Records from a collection
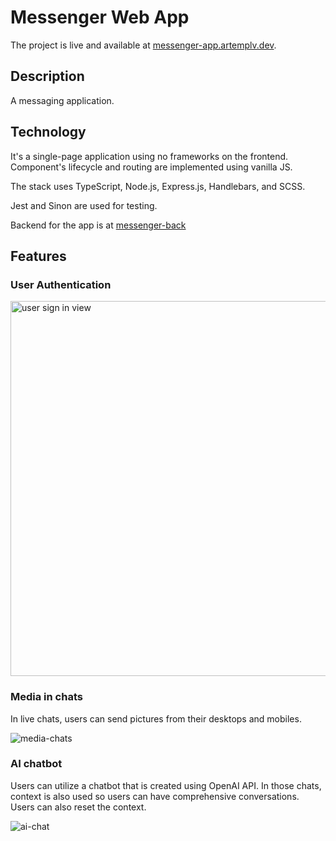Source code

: # Messenger Web App

The project is live and available at [messenger-app.artemplv.dev](https://messenger-app.artemplv.dev).


## Description

A messaging application.

## Technology

It's a single-page application using no frameworks on the frontend. Component's lifecycle and routing are implemented using vanilla JS.

The stack uses TypeScript, Node.js, Express.js, Handlebars, and SCSS.

Jest and Sinon are used for testing.

Backend for the app is at [messenger-back](https://github.com/artemplv/messenger-back)

## Features

### User Authentication

<img width="600" alt="user sign in view" src="https://github.com/artemplv/messenger-web-app/assets/48654322/f2e0ced4-f266-494b-9d0d-990f1c5d9e93">

### Media in chats
In live chats, users can send pictures from their desktops and mobiles.

![media-chats](https://github.com/artemplv/messenger-web-app/assets/48654322/c5d94866-e727-4cde-8e71-8c2ee129a7bc)

### AI chatbot
Users can utilize a chatbot that is created using OpenAI API. In those chats, context is also used so users can have comprehensive conversations. Users can also reset the context.

![ai-chat](https://github.com/artemplv/messenger-web-app/assets/48654322/b0c36b01-fdaa-4e90-8fe9-bf363d4052c3)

◆ **WHAT THE TASK REQUIRES**: Beginning with the line that holds "A messaging application.", restate word for word every line down to the end of the data, and only those lines.

◆ **RESULT OF THE TASK**:
A messaging application.

## Technology

It's a single-page application using no frameworks on the frontend. Component's lifecycle and routing are implemented using vanilla JS.

The stack uses TypeScript, Node.js, Express.js, Handlebars, and SCSS.

Jest and Sinon are used for testing.

Backend for the app is at [messenger-back](https://github.com/artemplv/messenger-back)

## Features

### User Authentication

<img width="600" alt="user sign in view" src="https://github.com/artemplv/messenger-web-app/assets/48654322/f2e0ced4-f266-494b-9d0d-990f1c5d9e93">

### Media in chats
In live chats, users can send pictures from their desktops and mobiles.

![media-chats](https://github.com/artemplv/messenger-web-app/assets/48654322/c5d94866-e727-4cde-8e71-8c2ee129a7bc)

### AI chatbot
Users can utilize a chatbot that is created using OpenAI API. In those chats, context is also used so users can have comprehensive conversations. Users can also reset the context.

![ai-chat](https://github.com/artemplv/messenger-web-app/assets/48654322/b0c36b01-fdaa-4e90-8fe9-bf363d4052c3)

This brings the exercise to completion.